Die opti als Leitmesse im wichtigsten Markt Europas: Wie stark ist der DACH-Markt wirklich? Welche Rolle nimmt die opti ein? Welche Chancen liegen in dem zweijährigen Standortwechsel? Und: Wie geht die opti mit COVID-19 um? Antworten auf diese und weitere Fragen, Hintergründe, Details und eine Vorschau, auf das was kommt, gaben die Podiumsteilnehmer.

Teilnehmer der Pressekonferenz:

Josef May, Vorsitzender SPECTARIS – Deutscher Industrieverband für optische, medizinische und mechatronische Technologien e.V.
Thomas Truckenbrod, Präsident des Zentralverbandes der Augenoptiker und Optometristen
Nikolaj Schnoor, Global Chief Commercial Officer bei LINDBERG
Dieter Dohr, Vorsitzender der Geschäftsführung der Gesellschaft für Handwerksmessen
Bettina Reiter, Projektleiterin der opti

Hier geht´s zum Video: www.opti.de/pressconference

 

„opti als Leitmesse im wichtigsten Markt Europas“

Im Zusammenhang mit der Pressekonferenz wurde auch eine Pressemeldung veröffentlicht, in der aktuelle und wichtige Punkte zusammengefasst werden:

So wie sich die DACH-Region im augenoptischen Markt als wichtigste Europas etabliert hat, so profitiert die opti als Leitmesse inmitten dieses starken Marktes von den Entwicklungen und erschließt darüber hinaus längst internationale Potenziale. Insbesondere der deutsche Markt nimmt für die augenoptische Industrie und damit für Augenoptiker und Optometristen aus dem In- und Ausland eine führende Rolle ein. Rückenwind erhält die Branche alljährlich gleich zu Beginn des Jahres durch die Messe opti, die damit ihren Anteil an dem Erfolg beisteuert. Dabei reicht die Wirkkraft der opti weit über die DACH-Grenzen hinaus. Sie ist seit vielen Jahren etablierter Treffpunkt der internationalen Szene.
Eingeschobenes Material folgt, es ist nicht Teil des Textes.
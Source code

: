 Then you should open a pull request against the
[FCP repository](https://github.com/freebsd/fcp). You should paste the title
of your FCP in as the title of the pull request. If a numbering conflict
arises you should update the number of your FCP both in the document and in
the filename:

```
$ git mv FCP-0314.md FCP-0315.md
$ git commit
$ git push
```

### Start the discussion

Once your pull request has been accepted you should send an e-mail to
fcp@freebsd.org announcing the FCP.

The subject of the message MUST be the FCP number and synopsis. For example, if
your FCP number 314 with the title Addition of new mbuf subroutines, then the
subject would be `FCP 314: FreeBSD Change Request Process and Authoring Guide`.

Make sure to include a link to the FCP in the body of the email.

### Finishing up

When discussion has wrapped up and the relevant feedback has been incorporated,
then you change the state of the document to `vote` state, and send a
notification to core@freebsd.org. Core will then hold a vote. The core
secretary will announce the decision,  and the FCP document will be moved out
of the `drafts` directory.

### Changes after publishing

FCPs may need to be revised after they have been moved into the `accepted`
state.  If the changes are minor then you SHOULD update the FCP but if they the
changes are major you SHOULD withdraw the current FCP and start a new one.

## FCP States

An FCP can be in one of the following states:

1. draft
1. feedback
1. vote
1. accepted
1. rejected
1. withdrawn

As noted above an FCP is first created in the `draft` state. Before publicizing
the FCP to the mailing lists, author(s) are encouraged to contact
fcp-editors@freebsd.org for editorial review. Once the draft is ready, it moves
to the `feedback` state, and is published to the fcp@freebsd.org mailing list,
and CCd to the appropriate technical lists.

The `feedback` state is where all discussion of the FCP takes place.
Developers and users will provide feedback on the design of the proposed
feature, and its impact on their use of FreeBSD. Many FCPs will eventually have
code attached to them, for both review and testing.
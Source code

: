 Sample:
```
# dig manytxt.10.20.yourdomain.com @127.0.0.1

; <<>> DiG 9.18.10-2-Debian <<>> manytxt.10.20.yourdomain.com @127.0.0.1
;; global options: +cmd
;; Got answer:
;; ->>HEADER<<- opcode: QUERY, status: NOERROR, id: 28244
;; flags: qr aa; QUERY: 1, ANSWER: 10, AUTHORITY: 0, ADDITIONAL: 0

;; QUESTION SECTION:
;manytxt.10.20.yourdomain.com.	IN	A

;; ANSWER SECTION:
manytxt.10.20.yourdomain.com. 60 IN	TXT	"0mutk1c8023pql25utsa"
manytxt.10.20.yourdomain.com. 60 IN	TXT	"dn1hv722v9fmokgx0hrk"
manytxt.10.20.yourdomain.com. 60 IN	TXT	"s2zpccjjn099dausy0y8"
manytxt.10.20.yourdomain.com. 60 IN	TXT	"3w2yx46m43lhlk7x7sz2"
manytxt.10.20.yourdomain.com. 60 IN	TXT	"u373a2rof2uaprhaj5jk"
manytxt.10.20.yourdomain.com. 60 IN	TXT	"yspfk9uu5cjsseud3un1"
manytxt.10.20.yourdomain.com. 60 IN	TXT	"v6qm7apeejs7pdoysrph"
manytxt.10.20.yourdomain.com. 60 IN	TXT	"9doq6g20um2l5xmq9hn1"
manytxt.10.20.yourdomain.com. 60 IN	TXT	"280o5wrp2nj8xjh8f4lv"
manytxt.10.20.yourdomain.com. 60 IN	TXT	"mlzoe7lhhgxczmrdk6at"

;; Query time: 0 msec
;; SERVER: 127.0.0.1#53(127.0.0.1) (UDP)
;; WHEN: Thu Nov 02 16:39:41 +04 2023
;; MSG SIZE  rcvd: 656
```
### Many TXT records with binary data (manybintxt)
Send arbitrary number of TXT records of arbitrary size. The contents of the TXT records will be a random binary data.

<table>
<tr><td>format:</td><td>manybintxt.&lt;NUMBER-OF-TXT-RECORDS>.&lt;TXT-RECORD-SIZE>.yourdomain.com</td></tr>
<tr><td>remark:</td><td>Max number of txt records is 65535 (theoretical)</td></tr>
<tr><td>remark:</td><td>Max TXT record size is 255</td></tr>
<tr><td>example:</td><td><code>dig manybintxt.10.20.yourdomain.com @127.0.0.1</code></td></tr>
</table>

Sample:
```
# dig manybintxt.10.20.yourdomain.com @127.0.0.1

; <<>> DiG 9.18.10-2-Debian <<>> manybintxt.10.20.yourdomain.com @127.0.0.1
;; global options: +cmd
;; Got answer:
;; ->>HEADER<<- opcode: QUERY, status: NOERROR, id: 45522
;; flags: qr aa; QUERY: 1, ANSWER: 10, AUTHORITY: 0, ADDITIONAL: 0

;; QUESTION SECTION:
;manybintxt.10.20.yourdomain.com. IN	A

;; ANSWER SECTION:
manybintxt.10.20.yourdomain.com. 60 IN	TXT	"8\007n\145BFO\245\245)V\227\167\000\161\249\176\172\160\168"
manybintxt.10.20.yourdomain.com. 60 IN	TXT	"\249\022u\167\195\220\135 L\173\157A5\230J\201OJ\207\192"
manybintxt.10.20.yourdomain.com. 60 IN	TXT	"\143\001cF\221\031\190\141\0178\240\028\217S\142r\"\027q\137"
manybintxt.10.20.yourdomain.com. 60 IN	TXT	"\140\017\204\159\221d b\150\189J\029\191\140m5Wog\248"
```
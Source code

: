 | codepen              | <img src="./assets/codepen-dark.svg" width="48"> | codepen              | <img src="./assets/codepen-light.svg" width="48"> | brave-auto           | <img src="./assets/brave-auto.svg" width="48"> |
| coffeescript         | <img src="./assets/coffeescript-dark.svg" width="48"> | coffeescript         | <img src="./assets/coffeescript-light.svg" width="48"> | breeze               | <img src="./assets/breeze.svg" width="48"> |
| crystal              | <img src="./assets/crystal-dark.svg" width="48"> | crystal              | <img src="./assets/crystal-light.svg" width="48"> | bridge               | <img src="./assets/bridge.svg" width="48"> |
Stabile Wachstumsraten trotz sinkender Betriebszahlen

Die internationalen Gäste sind auf der opti wesentlich stärker als noch vor einigen Jahren vertreten, denn: Der deutschsprachige Markt ist neben dem französischen der wichtigste in Europa und auch wegen seiner über Jahre
stabilen Wachstumsraten der interessanteste für Produzenten. Die Zahl der Betriebe nimmt zwar auch hierzulande jährlich leicht ab, sie macht sich aber weiterhin nicht in den relevanten Branchenkennzahlen bemerkbar. Im Gegenteil: Die deutsche augenoptische Industrie konnte für 2019 das erfolgreichste Geschäftsjahr des letzten Jahrzehnts verzeichnen und übertraf damit andere europäische Märkte bei Weitem. Der Gesamtumsatz steigerte sich im Vergleich zum Vorjahr um 5,4 % auf 4,7 Milliarden Euro. 2019 übertraf somit alle Erwartungen und war damit eine Fortsetzung des seit 2011 anhaltenden Wachstumstrends. Und auch die Augenoptiker und Optometristen durften sich über einen weiter steigenden Umsatz freuen, der sich 2019 trotz der auch in Deutschland zu beobachtenden Marktveränderung auf knapp 6,5 Milliarden Euro gesteigert hat. Jedes Jahr konnte der Zentralverband der Augenoptiker und Optometristen für Deutschland in den zurückliegenden Jahren ein Umsatzplus von mindestens 2 % verkünden, häufig – wie im Jahr 2019 mit 3,8 % – sogar mehr. Zu beobachten bleibt, wie sich die gegenwärtige Krise auswirkt. Es gibt berechtigte Hoffnung, dass der DACH-Markt durch seine hervorragende Ausgangslage weniger stark von den Auswirkungen dieser Krise betroffen sein wird.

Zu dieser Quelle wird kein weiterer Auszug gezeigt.